**YOUR ASSIGNMENT**
Transcribe the listing verbatim, please, with images dropped.

══════

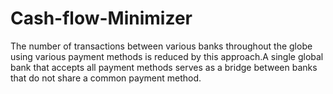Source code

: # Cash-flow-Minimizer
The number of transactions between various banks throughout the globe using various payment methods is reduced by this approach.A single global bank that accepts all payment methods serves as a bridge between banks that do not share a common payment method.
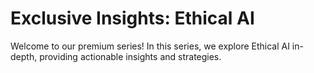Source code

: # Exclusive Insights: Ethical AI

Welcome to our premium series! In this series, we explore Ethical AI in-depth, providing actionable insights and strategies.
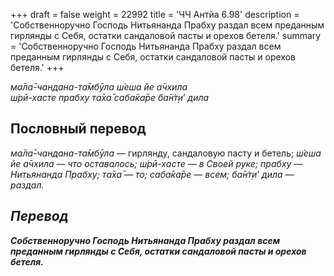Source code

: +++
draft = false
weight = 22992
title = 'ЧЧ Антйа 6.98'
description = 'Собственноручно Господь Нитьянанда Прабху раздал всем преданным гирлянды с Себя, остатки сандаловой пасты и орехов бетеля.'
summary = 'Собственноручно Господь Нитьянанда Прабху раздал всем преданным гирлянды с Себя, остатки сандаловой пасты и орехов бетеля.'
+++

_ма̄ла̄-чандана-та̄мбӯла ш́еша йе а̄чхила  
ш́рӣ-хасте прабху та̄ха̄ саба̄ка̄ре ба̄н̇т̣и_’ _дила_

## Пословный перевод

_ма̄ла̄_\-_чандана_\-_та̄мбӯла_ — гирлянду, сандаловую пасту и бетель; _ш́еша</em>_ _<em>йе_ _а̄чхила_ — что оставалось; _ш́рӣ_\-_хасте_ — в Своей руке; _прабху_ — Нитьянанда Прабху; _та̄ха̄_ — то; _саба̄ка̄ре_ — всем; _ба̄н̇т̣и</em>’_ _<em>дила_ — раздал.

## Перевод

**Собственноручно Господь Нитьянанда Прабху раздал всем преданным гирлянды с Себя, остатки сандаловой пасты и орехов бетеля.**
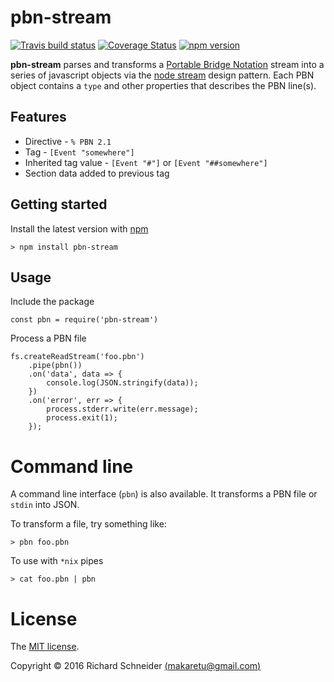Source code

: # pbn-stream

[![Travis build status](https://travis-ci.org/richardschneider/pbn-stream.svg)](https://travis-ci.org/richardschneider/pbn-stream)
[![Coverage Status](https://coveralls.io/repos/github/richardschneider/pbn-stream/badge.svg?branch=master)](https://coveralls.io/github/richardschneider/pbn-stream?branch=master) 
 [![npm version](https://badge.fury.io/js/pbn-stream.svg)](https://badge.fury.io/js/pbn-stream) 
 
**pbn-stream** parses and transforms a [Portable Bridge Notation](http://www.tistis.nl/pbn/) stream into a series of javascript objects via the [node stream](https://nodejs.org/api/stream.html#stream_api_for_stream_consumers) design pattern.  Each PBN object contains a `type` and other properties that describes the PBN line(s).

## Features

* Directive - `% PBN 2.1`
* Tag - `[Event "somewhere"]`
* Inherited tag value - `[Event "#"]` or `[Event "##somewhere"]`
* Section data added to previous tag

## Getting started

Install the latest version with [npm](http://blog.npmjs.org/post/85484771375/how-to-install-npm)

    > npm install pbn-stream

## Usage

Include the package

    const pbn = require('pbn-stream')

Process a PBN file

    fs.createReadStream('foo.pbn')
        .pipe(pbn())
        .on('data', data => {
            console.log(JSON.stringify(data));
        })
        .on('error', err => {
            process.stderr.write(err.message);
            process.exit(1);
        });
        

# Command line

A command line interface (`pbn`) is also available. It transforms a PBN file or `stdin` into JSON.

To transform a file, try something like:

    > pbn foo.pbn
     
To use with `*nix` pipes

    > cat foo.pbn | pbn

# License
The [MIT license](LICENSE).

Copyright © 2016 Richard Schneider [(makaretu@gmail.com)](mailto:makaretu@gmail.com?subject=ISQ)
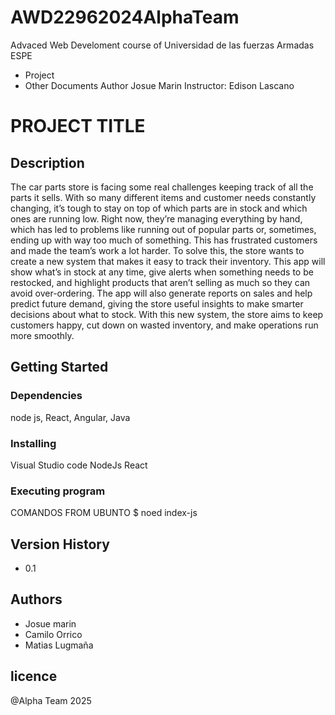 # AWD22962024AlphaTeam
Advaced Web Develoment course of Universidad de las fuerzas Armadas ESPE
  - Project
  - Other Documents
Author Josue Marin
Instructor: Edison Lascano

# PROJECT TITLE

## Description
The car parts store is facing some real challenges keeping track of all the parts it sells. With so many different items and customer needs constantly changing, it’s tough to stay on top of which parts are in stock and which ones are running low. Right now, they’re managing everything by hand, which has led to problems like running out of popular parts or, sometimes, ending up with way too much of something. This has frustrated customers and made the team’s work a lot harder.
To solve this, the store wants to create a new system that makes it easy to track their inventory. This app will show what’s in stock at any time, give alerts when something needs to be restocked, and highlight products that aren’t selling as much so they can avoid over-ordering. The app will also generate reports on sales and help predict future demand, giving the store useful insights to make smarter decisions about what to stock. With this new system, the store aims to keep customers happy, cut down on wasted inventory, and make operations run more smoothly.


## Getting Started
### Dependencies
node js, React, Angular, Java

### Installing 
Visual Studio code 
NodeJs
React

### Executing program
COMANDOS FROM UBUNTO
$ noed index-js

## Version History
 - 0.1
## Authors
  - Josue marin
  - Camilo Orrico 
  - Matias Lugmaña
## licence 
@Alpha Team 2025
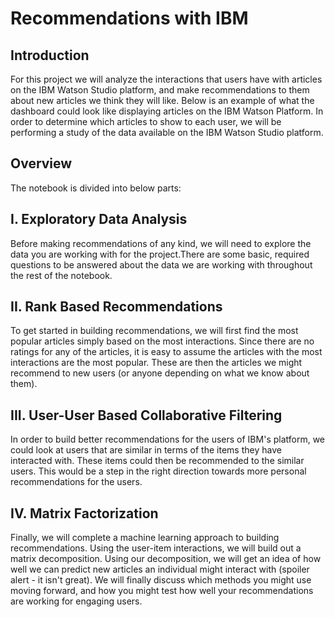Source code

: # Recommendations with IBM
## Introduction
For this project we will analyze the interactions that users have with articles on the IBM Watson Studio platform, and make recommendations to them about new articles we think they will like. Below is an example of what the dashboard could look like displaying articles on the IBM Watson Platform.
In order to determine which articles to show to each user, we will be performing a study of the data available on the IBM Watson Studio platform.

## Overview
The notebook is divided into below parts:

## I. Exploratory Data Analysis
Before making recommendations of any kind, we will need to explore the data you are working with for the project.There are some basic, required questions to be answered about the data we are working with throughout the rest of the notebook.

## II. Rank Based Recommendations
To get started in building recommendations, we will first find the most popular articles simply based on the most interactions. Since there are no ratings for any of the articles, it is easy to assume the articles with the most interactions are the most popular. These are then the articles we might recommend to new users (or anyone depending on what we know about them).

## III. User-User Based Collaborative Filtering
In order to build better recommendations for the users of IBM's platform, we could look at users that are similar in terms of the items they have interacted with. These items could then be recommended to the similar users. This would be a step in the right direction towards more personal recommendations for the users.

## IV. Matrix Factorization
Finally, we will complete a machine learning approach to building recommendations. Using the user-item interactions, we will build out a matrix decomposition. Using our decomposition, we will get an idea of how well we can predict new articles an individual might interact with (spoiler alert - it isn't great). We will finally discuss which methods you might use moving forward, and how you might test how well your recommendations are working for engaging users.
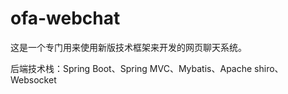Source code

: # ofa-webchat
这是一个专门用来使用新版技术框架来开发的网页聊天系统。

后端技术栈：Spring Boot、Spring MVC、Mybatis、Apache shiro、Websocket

══════

**ANSWER SECTION**
Source code

: # Cash-flow-Minimizer
The number of transactions between various banks throughout the globe using various payment methods is reduced by this approach.A single global bank that accepts all payment methods serves as a bridge between banks that do not share a common payment method.
Source code

: # Exclusive Insights: Ethical AI

Welcome to our premium series! In this series, we explore Ethical AI in-depth, providing actionable insights and strategies.
Source code

: +++
draft = false
weight = 22992
title = 'ЧЧ Антйа 6.98'
description = 'Собственноручно Господь Нитьянанда Прабху раздал всем преданным гирлянды с Себя, остатки сандаловой пасты и орехов бетеля.'
summary = 'Собственноручно Господь Нитьянанда Прабху раздал всем преданным гирлянды с Себя, остатки сандаловой пасты и орехов бетеля.'
+++

_ма̄ла̄-чандана-та̄мбӯла ш́еша йе а̄чхила  
ш́рӣ-хасте прабху та̄ха̄ саба̄ка̄ре ба̄н̇т̣и_’ _дила_

## Пословный перевод

_ма̄ла̄_\-_чандана_\-_та̄мбӯла_ — гирлянду, сандаловую пасту и бетель; _ш́еша</em>_ _<em>йе_ _а̄чхила_ — что оставалось; _ш́рӣ_\-_хасте_ — в Своей руке; _прабху_ — Нитьянанда Прабху; _та̄ха̄_ — то; _саба̄ка̄ре_ — всем; _ба̄н̇т̣и</em>’_ _<em>дила_ — раздал.

## Перевод

**Собственноручно Господь Нитьянанда Прабху раздал всем преданным гирлянды с Себя, остатки сандаловой пасты и орехов бетеля.**
Source code

: # pbn-stream

[![Travis build status](https://travis-ci.org/richardschneider/pbn-stream.svg)](https://travis-ci.org/richardschneider/pbn-stream)
[![Coverage Status](https://coveralls.io/repos/github/richardschneider/pbn-stream/badge.svg?branch=master)](https://coveralls.io/github/richardschneider/pbn-stream?branch=master) 
 [![npm version](https://badge.fury.io/js/pbn-stream.svg)](https://badge.fury.io/js/pbn-stream) 
 
**pbn-stream** parses and transforms a [Portable Bridge Notation](http://www.tistis.nl/pbn/) stream into a series of javascript objects via the [node stream](https://nodejs.org/api/stream.html#stream_api_for_stream_consumers) design pattern.  Each PBN object contains a `type` and other properties that describes the PBN line(s).

## Features

* Directive - `% PBN 2.1`
* Tag - `[Event "somewhere"]`
* Inherited tag value - `[Event "#"]` or `[Event "##somewhere"]`
* Section data added to previous tag

## Getting started

Install the latest version with [npm](http://blog.npmjs.org/post/85484771375/how-to-install-npm)

    > npm install pbn-stream

## Usage

Include the package

    const pbn = require('pbn-stream')

Process a PBN file

    fs.createReadStream('foo.pbn')
        .pipe(pbn())
        .on('data', data => {
            console.log(JSON.stringify(data));
        })
        .on('error', err => {
            process.stderr.write(err.message);
            process.exit(1);
        });
        

# Command line

A command line interface (`pbn`) is also available. It transforms a PBN file or `stdin` into JSON.

To transform a file, try something like:

    > pbn foo.pbn
     
To use with `*nix` pipes

    > cat foo.pbn | pbn

# License
The [MIT license](LICENSE).

Copyright © 2016 Richard Schneider [(makaretu@gmail.com)](mailto:makaretu@gmail.com?subject=ISQ)
 # AWD22962024AlphaTeam
Advaced Web Develoment course of Universidad de las fuerzas Armadas ESPE
  - Project
  - Other Documents
Author Josue Marin
Instructor: Edison Lascano

# PROJECT TITLE

## Description
The car parts store is facing some real challenges keeping track of all the parts it sells. With so many different items and customer needs constantly changing, it’s tough to stay on top of which parts are in stock and which ones are running low. Right now, they’re managing everything by hand, which has led to problems like running out of popular parts or, sometimes, ending up with way too much of something. This has frustrated customers and made the team’s work a lot harder.
To solve this, the store wants to create a new system that makes it easy to track their inventory. This app will show what’s in stock at any time, give alerts when something needs to be restocked, and highlight products that aren’t selling as much so they can avoid over-ordering. The app will also generate reports on sales and help predict future demand, giving the store useful insights to make smarter decisions about what to stock. With this new system, the store aims to keep customers happy, cut down on wasted inventory, and make operations run more smoothly.


## Getting Started
### Dependencies
node js, React, Angular, Java

### Installing 
Visual Studio code 
NodeJs
React

### Executing program
COMANDOS FROM UBUNTO
$ noed index-js

## Version History
 - 0.1
## Authors
  - Josue marin
  - Camilo Orrico 
  - Matias Lugmaña
## licence 
@Alpha Team 2025
Source code

: # Recommendations with IBM
## Introduction
For this project we will analyze the interactions that users have with articles on the IBM Watson Studio platform, and make recommendations to them about new articles we think they will like. Below is an example of what the dashboard could look like displaying articles on the IBM Watson Platform.
In order to determine which articles to show to each user, we will be performing a study of the data available on the IBM Watson Studio platform.

## Overview
The notebook is divided into below parts:

## I. Exploratory Data Analysis
Before making recommendations of any kind, we will need to explore the data you are working with for the project.There are some basic, required questions to be answered about the data we are working with throughout the rest of the notebook.

## II. Rank Based Recommendations
To get started in building recommendations, we will first find the most popular articles simply based on the most interactions. Since there are no ratings for any of the articles, it is easy to assume the articles with the most interactions are the most popular. These are then the articles we might recommend to new users (or anyone depending on what we know about them).

## III. User-User Based Collaborative Filtering
In order to build better recommendations for the users of IBM's platform, we could look at users that are similar in terms of the items they have interacted with. These items could then be recommended to the similar users. This would be a step in the right direction towards more personal recommendations for the users.

## IV. Matrix Factorization
Finally, we will complete a machine learning approach to building recommendations. Using the user-item interactions, we will build out a matrix decomposition. Using our decomposition, we will get an idea of how well we can predict new articles an individual might interact with (spoiler alert - it isn't great). We will finally discuss which methods you might use moving forward, and how you might test how well your recommendations are working for engaging users.
Source code

: # ofa-webchat
这是一个专门用来使用新版技术框架来开发的网页聊天系统。

后端技术栈：Spring Boot、Spring MVC、Mybatis、Apache shiro、Websocket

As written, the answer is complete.